DEEP SCLERECTOMY WITH LOW DOSE MITOMYCIN C IN PRIMARY OPEN-ANGLE GLAUCOMA
Anh Tuan Vu
Aim: To study the efficacy and safety of deep sclerectomy augmented with intraoperative low dose mitomycin C in Vietnamese POAG patient.
Method: Prospective, clinical trial study. A series of 48 eyes (38 patients) with medically uncontrolled primary open-angle glaucoma undergoing primary surgery of deep sclerectomy. A superficial scleral flap was raised and a deep sclerectomy was performed in the scleral bed. The deep scleral flap was dipped in MMC 0.4 mg/ml for 3 minutes. Schlemm's canal was opened, the inner wall of Schlemm's canal and juxtacanalicular trabeculum was removed. The auto-scleral implant was sutured radially in the scleral bed and the superficial scleral flap was repositioned. Visual acuity, intraocular pressure (IOP) measurements, and slit lamp examinations were performed before surgery and after surgery at 1 and 7 days, and 1, 3, 6, 9, 12, 18, 24 months.

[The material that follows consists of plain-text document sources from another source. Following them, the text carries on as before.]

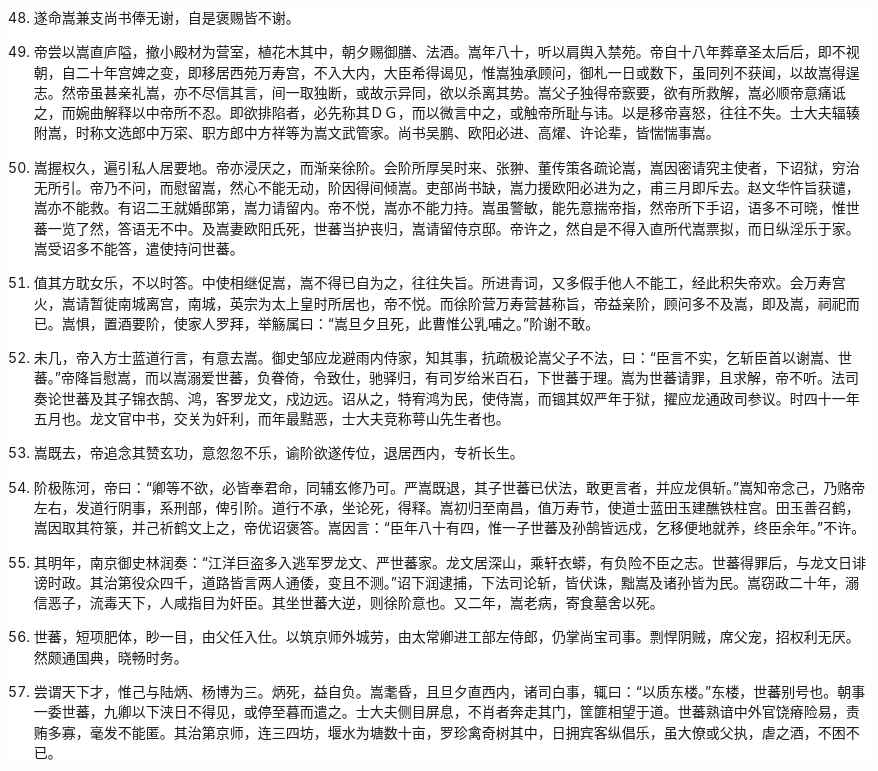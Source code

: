 48. <span id="列传第一百九十六_奸臣-胡惟庸陈宁_陈瑛马麟等_严嵩赵文华等_周延儒_温体仁马士英阮大铖胡惟庸，定远人。归太祖于和州，授元帅府奏差。寻转宣使，除宁国主簿，进知县，迁吉安通判，擢湖广佥事。吴元年，召为太常少卿，进本寺卿。洪武三年拜中书省参知政事。已，代汪广洋为左丞。六年正月，右丞相广洋左迁广东行省参政，帝难其人，久不置相，惟庸独专省事。七月拜右丞相。久之，进左丞相，复以广洋为右丞相。-48"></span>
遂命嵩兼支尚书俸无谢，自是褒赐皆不谢。

49. <span id="列传第一百九十六_奸臣-胡惟庸陈宁_陈瑛马麟等_严嵩赵文华等_周延儒_温体仁马士英阮大铖胡惟庸，定远人。归太祖于和州，授元帅府奏差。寻转宣使，除宁国主簿，进知县，迁吉安通判，擢湖广佥事。吴元年，召为太常少卿，进本寺卿。洪武三年拜中书省参知政事。已，代汪广洋为左丞。六年正月，右丞相广洋左迁广东行省参政，帝难其人，久不置相，惟庸独专省事。七月拜右丞相。久之，进左丞相，复以广洋为右丞相。-49"></span>
帝尝以嵩直庐隘，撤小殿材为营室，植花木其中，朝夕赐御膳、法酒。嵩年八十，听以肩舆入禁苑。帝自十八年葬章圣太后后，即不视朝，自二十年宫婢之变，即移居西苑万寿宫，不入大内，大臣希得谒见，惟嵩独承顾问，御札一日或数下，虽同列不获闻，以故嵩得逞志。然帝虽甚亲礼嵩，亦不尽信其言，间一取独断，或故示异同，欲以杀离其势。嵩父子独得帝窾要，欲有所救解，嵩必顺帝意痛诋之，而婉曲解释以中帝所不忍。即欲排陷者，必先称其ＤＧ，而以微言中之，或触帝所耻与讳。以是移帝喜怒，往往不失。士大夫辐辏附嵩，时称文选郎中万寀、职方郎中方祥等为嵩文武管家。尚书吴鹏、欧阳必进、高燿、许论辈，皆惴惴事嵩。

50. <span id="列传第一百九十六_奸臣-胡惟庸陈宁_陈瑛马麟等_严嵩赵文华等_周延儒_温体仁马士英阮大铖胡惟庸，定远人。归太祖于和州，授元帅府奏差。寻转宣使，除宁国主簿，进知县，迁吉安通判，擢湖广佥事。吴元年，召为太常少卿，进本寺卿。洪武三年拜中书省参知政事。已，代汪广洋为左丞。六年正月，右丞相广洋左迁广东行省参政，帝难其人，久不置相，惟庸独专省事。七月拜右丞相。久之，进左丞相，复以广洋为右丞相。-50"></span>
嵩握权久，遍引私人居要地。帝亦浸厌之，而渐亲徐阶。会阶所厚吴时来、张翀、董传策各疏论嵩，嵩因密请究主使者，下诏狱，穷治无所引。帝乃不问，而慰留嵩，然心不能无动，阶因得间倾嵩。吏部尚书缺，嵩力援欧阳必进为之，甫三月即斥去。赵文华忤旨获谴，嵩亦不能救。有诏二王就婚邸第，嵩力请留内。帝不悦，嵩亦不能力持。嵩虽警敏，能先意揣帝指，然帝所下手诏，语多不可晓，惟世蕃一览了然，答语无不中。及嵩妻欧阳氏死，世蕃当护丧归，嵩请留侍京邸。帝许之，然自是不得入直所代嵩票拟，而日纵淫乐于家。嵩受诏多不能答，遣使持问世蕃。

51. <span id="列传第一百九十六_奸臣-胡惟庸陈宁_陈瑛马麟等_严嵩赵文华等_周延儒_温体仁马士英阮大铖胡惟庸，定远人。归太祖于和州，授元帅府奏差。寻转宣使，除宁国主簿，进知县，迁吉安通判，擢湖广佥事。吴元年，召为太常少卿，进本寺卿。洪武三年拜中书省参知政事。已，代汪广洋为左丞。六年正月，右丞相广洋左迁广东行省参政，帝难其人，久不置相，惟庸独专省事。七月拜右丞相。久之，进左丞相，复以广洋为右丞相。-51"></span>
值其方耽女乐，不以时答。中使相继促嵩，嵩不得已自为之，往往失旨。所进青词，又多假手他人不能工，经此积失帝欢。会万寿宫火，嵩请暂徙南城离宫，南城，英宗为太上皇时所居也，帝不悦。而徐阶营万寿营甚称旨，帝益亲阶，顾问多不及嵩，即及嵩，祠祀而已。嵩惧，置酒要阶，使家人罗拜，举觞属曰：“嵩旦夕且死，此曹惟公乳哺之。”阶谢不敢。

52. <span id="列传第一百九十六_奸臣-胡惟庸陈宁_陈瑛马麟等_严嵩赵文华等_周延儒_温体仁马士英阮大铖胡惟庸，定远人。归太祖于和州，授元帅府奏差。寻转宣使，除宁国主簿，进知县，迁吉安通判，擢湖广佥事。吴元年，召为太常少卿，进本寺卿。洪武三年拜中书省参知政事。已，代汪广洋为左丞。六年正月，右丞相广洋左迁广东行省参政，帝难其人，久不置相，惟庸独专省事。七月拜右丞相。久之，进左丞相，复以广洋为右丞相。-52"></span>
未几，帝入方士蓝道行言，有意去嵩。御史邹应龙避雨内侍家，知其事，抗疏极论嵩父子不法，曰：“臣言不实，乞斩臣首以谢嵩、世蕃。”帝降旨慰嵩，而以嵩溺爱世蕃，负眷倚，令致仕，驰驿归，有司岁给米百石，下世蕃于理。嵩为世蕃请罪，且求解，帝不听。法司奏论世蕃及其子锦衣鹄、鸿，客罗龙文，戍边远。诏从之，特宥鸿为民，使侍嵩，而锢其奴严年于狱，擢应龙通政司参议。时四十一年五月也。龙文官中书，交关为奸利，而年最黠恶，士大夫竞称萼山先生者也。

53. <span id="列传第一百九十六_奸臣-胡惟庸陈宁_陈瑛马麟等_严嵩赵文华等_周延儒_温体仁马士英阮大铖胡惟庸，定远人。归太祖于和州，授元帅府奏差。寻转宣使，除宁国主簿，进知县，迁吉安通判，擢湖广佥事。吴元年，召为太常少卿，进本寺卿。洪武三年拜中书省参知政事。已，代汪广洋为左丞。六年正月，右丞相广洋左迁广东行省参政，帝难其人，久不置相，惟庸独专省事。七月拜右丞相。久之，进左丞相，复以广洋为右丞相。-53"></span>
嵩既去，帝追念其赞玄功，意忽忽不乐，谕阶欲遂传位，退居西内，专祈长生。

54. <span id="列传第一百九十六_奸臣-胡惟庸陈宁_陈瑛马麟等_严嵩赵文华等_周延儒_温体仁马士英阮大铖胡惟庸，定远人。归太祖于和州，授元帅府奏差。寻转宣使，除宁国主簿，进知县，迁吉安通判，擢湖广佥事。吴元年，召为太常少卿，进本寺卿。洪武三年拜中书省参知政事。已，代汪广洋为左丞。六年正月，右丞相广洋左迁广东行省参政，帝难其人，久不置相，惟庸独专省事。七月拜右丞相。久之，进左丞相，复以广洋为右丞相。-54"></span>
阶极陈河，帝曰：“卿等不欲，必皆奉君命，同辅玄修乃可。严嵩既退，其子世蕃已伏法，敢更言者，并应龙俱斩。”嵩知帝念己，乃赂帝左右，发道行阴事，系刑部，俾引阶。道行不承，坐论死，得释。嵩初归至南昌，值万寿节，使道士蓝田玉建醮铁柱宫。田玉善召鹤，嵩因取其符箓，并己祈鹤文上之，帝优诏褒答。嵩因言：“臣年八十有四，惟一子世蕃及孙鹄皆远戍，乞移便地就养，终臣余年。”不许。

55. <span id="列传第一百九十六_奸臣-胡惟庸陈宁_陈瑛马麟等_严嵩赵文华等_周延儒_温体仁马士英阮大铖胡惟庸，定远人。归太祖于和州，授元帅府奏差。寻转宣使，除宁国主簿，进知县，迁吉安通判，擢湖广佥事。吴元年，召为太常少卿，进本寺卿。洪武三年拜中书省参知政事。已，代汪广洋为左丞。六年正月，右丞相广洋左迁广东行省参政，帝难其人，久不置相，惟庸独专省事。七月拜右丞相。久之，进左丞相，复以广洋为右丞相。-55"></span>
其明年，南京御史林润奏：“江洋巨盗多入逃军罗龙文、严世蕃家。龙文居深山，乘轩衣蟒，有负险不臣之志。世蕃得罪后，与龙文日诽谤时政。其治第役众四千，道路皆言两人通倭，变且不测。”诏下润逮捕，下法司论斩，皆伏诛，黜嵩及诸孙皆为民。嵩窃政二十年，溺信恶子，流毒天下，人咸指目为奸臣。其坐世蕃大逆，则徐阶意也。又二年，嵩老病，寄食墓舍以死。

56. <span id="列传第一百九十六_奸臣-胡惟庸陈宁_陈瑛马麟等_严嵩赵文华等_周延儒_温体仁马士英阮大铖胡惟庸，定远人。归太祖于和州，授元帅府奏差。寻转宣使，除宁国主簿，进知县，迁吉安通判，擢湖广佥事。吴元年，召为太常少卿，进本寺卿。洪武三年拜中书省参知政事。已，代汪广洋为左丞。六年正月，右丞相广洋左迁广东行省参政，帝难其人，久不置相，惟庸独专省事。七月拜右丞相。久之，进左丞相，复以广洋为右丞相。-56"></span>
世蕃，短项肥体，眇一目，由父任入仕。以筑京师外城劳，由太常卿进工部左侍郎，仍掌尚宝司事。剽悍阴贼，席父宠，招权利无厌。然颇通国典，晓畅时务。

57. <span id="列传第一百九十六_奸臣-胡惟庸陈宁_陈瑛马麟等_严嵩赵文华等_周延儒_温体仁马士英阮大铖胡惟庸，定远人。归太祖于和州，授元帅府奏差。寻转宣使，除宁国主簿，进知县，迁吉安通判，擢湖广佥事。吴元年，召为太常少卿，进本寺卿。洪武三年拜中书省参知政事。已，代汪广洋为左丞。六年正月，右丞相广洋左迁广东行省参政，帝难其人，久不置相，惟庸独专省事。七月拜右丞相。久之，进左丞相，复以广洋为右丞相。-57"></span>
尝谓天下才，惟己与陆炳、杨博为三。炳死，益自负。嵩耄昏，且旦夕直西内，诸司白事，辄曰：“以质东楼。”东楼，世蕃别号也。朝事一委世蕃，九卿以下浃日不得见，或停至暮而遣之。士大夫侧目屏息，不肖者奔走其门，筐篚相望于道。世蕃熟谙中外官饶瘠险易，责贿多寡，毫发不能匿。其治第京师，连三四坊，堰水为塘数十亩，罗珍禽奇树其中，日拥宾客纵倡乐，虽大僚或父执，虐之酒，不困不已。
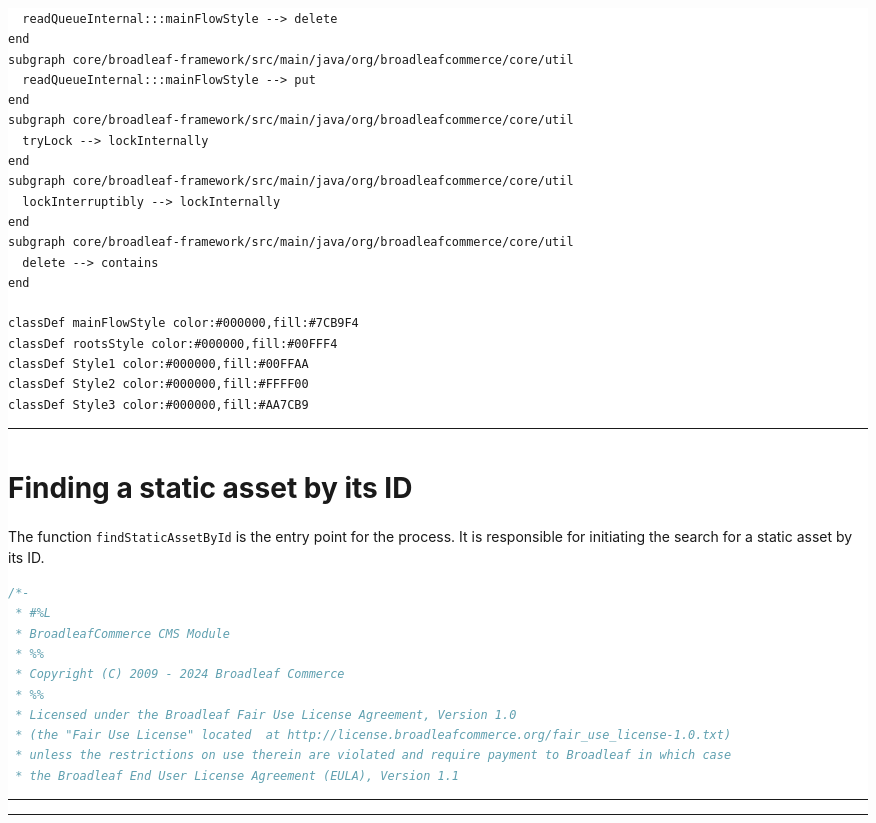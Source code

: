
 ```mermaid
  readQueueInternal:::mainFlowStyle --> delete
end
subgraph core/broadleaf-framework/src/main/java/org/broadleafcommerce/core/util
  readQueueInternal:::mainFlowStyle --> put
end
subgraph core/broadleaf-framework/src/main/java/org/broadleafcommerce/core/util
  tryLock --> lockInternally
end
subgraph core/broadleaf-framework/src/main/java/org/broadleafcommerce/core/util
  lockInterruptibly --> lockInternally
end
subgraph core/broadleaf-framework/src/main/java/org/broadleafcommerce/core/util
  delete --> contains
end

classDef mainFlowStyle color:#000000,fill:#7CB9F4
classDef rootsStyle color:#000000,fill:#00FFF4
classDef Style1 color:#000000,fill:#00FFAA
classDef Style2 color:#000000,fill:#FFFF00
classDef Style3 color:#000000,fill:#AA7CB9
```

<SwmSnippet path="/admin/broadleaf-contentmanagement-module/src/main/java/org/broadleafcommerce/cms/file/service/StaticAssetServiceImpl.java" line="1">

---

# Finding a static asset by its ID

The function `findStaticAssetById` is the entry point for the process. It is responsible for initiating the search for a static asset by its ID.

```java
/*-
 * #%L
 * BroadleafCommerce CMS Module
 * %%
 * Copyright (C) 2009 - 2024 Broadleaf Commerce
 * %%
 * Licensed under the Broadleaf Fair Use License Agreement, Version 1.0
 * (the "Fair Use License" located  at http://license.broadleafcommerce.org/fair_use_license-1.0.txt)
 * unless the restrictions on use therein are violated and require payment to Broadleaf in which case
 * the Broadleaf End User License Agreement (EULA), Version 1.1
```

---

</SwmSnippet>

<SwmSnippet path="/admin/broadleaf-contentmanagement-module/src/main/java/org/broadleafcommerce/cms/file/dao/StaticAssetDaoImpl.java" line="62">

---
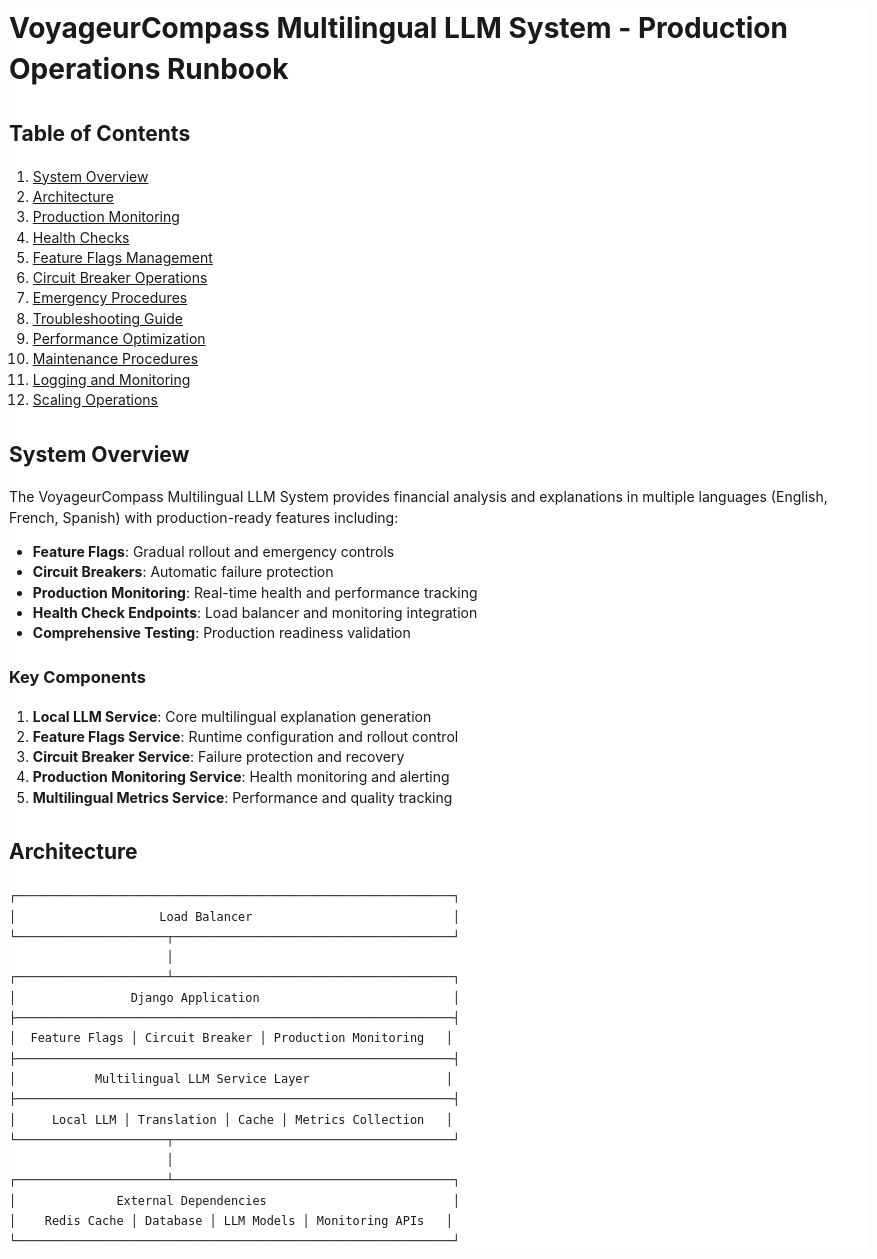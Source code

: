 # VoyageurCompass Multilingual LLM System - Production Operations Runbook

## Table of Contents

1. [System Overview](#system-overview)
2. [Architecture](#architecture)
3. [Production Monitoring](#production-monitoring)
4. [Health Checks](#health-checks)
5. [Feature Flags Management](#feature-flags-management)
6. [Circuit Breaker Operations](#circuit-breaker-operations)
7. [Emergency Procedures](#emergency-procedures)
8. [Troubleshooting Guide](#troubleshooting-guide)
9. [Performance Optimization](#performance-optimization)
10. [Maintenance Procedures](#maintenance-procedures)
11. [Logging and Monitoring](#logging-and-monitoring)
12. [Scaling Operations](#scaling-operations)

## System Overview

The VoyageurCompass Multilingual LLM System provides financial analysis and explanations in multiple languages (English, French, Spanish) with production-ready features including:

- **Feature Flags**: Gradual rollout and emergency controls
- **Circuit Breakers**: Automatic failure protection
- **Production Monitoring**: Real-time health and performance tracking
- **Health Check Endpoints**: Load balancer and monitoring integration
- **Comprehensive Testing**: Production readiness validation

### Key Components

1. **Local LLM Service**: Core multilingual explanation generation
2. **Feature Flags Service**: Runtime configuration and rollout control
3. **Circuit Breaker Service**: Failure protection and recovery
4. **Production Monitoring Service**: Health monitoring and alerting
5. **Multilingual Metrics Service**: Performance and quality tracking

## Architecture

```
┌─────────────────────────────────────────────────────────────┐
│                    Load Balancer                            │
└─────────────────────┬───────────────────────────────────────┘
                      │
┌─────────────────────┴───────────────────────────────────────┐
│                Django Application                           │
├─────────────────────────────────────────────────────────────┤
│  Feature Flags │ Circuit Breaker │ Production Monitoring   │
├─────────────────────────────────────────────────────────────┤
│           Multilingual LLM Service Layer                   │
├─────────────────────────────────────────────────────────────┤
│     Local LLM │ Translation │ Cache │ Metrics Collection   │
└─────────────────────┬───────────────────────────────────────┘
                      │
┌─────────────────────┴───────────────────────────────────────┐
│              External Dependencies                          │
│    Redis Cache │ Database │ LLM Models │ Monitoring APIs   │
└─────────────────────────────────────────────────────────────┘
```
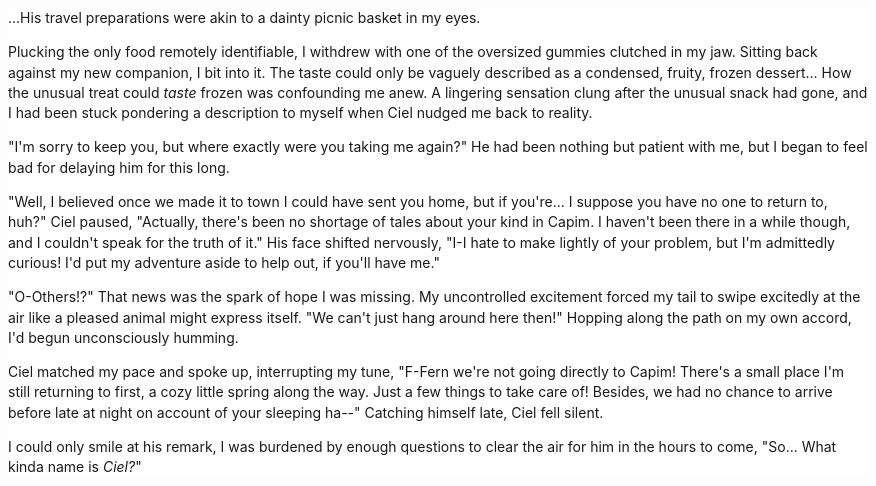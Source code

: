 ...His travel preparations were akin to a dainty picnic basket in my eyes.

Plucking the only food remotely identifiable, I withdrew with one of the oversized gummies clutched in my jaw. Sitting back against my new companion, I bit into it. The taste could only be vaguely described as a condensed, fruity, frozen dessert... How the unusual treat could *taste* frozen was confounding me anew. A lingering sensation clung after the unusual snack had gone, and I had been stuck pondering a description to myself when Ciel nudged me back to reality.

"I'm sorry to keep you, but where exactly were you taking me again?" He had been nothing but patient with me, but I began to feel bad for delaying him for this long.

"Well, I believed once we made it to town I could have sent you home, but if you're... I suppose you have no one to return to, huh?" Ciel paused, "Actually, there's been no shortage of tales about your kind in Capim. I haven't been there in a while though, and I couldn't speak for the truth of it." His face shifted nervously, "I-I hate to make lightly of your problem, but I'm admittedly curious! I'd put my adventure aside to help out, if you'll have me."

"O-Others!?" That news was the spark of hope I was missing. My uncontrolled excitement forced my tail to swipe excitedly at the air like a pleased animal might express itself. "We can't just hang around here then!" Hopping along the path on my own accord, I'd begun unconsciously humming.

Ciel matched my pace and spoke up, interrupting my tune, "F-Fern we're not going directly to Capim! There's a small place I'm still returning to first, a cozy little spring along the way. Just a few things to take care of! Besides, we had no chance to arrive before late at night on account of your sleeping ha--" Catching himself late, Ciel fell silent.

I could only smile at his remark, I was burdened by enough questions to clear the air for him in the hours to come, "So... What kinda name is *Ciel?*"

Results: The mean follow up period was 19.7 (SD 8.2) months. The mean preoperative IOP was 32.7 (9.6) mm Hg; the mean postoperative IOP was 14.2 (4.2) at month 1, 15.4 (4.5) at month 12, and 16.3 (4.8) at month 24.
An IOP of less than 21 mmHg without additional medication was maintained in 65.8% at 24 month. This ratio with medication was 86.5%. There were no serious complications related to the procedure.
Conclusions: Deep sclerectomy with low dose intraoperative MMC is an effective procedure while minimising the risk of postoperative complications.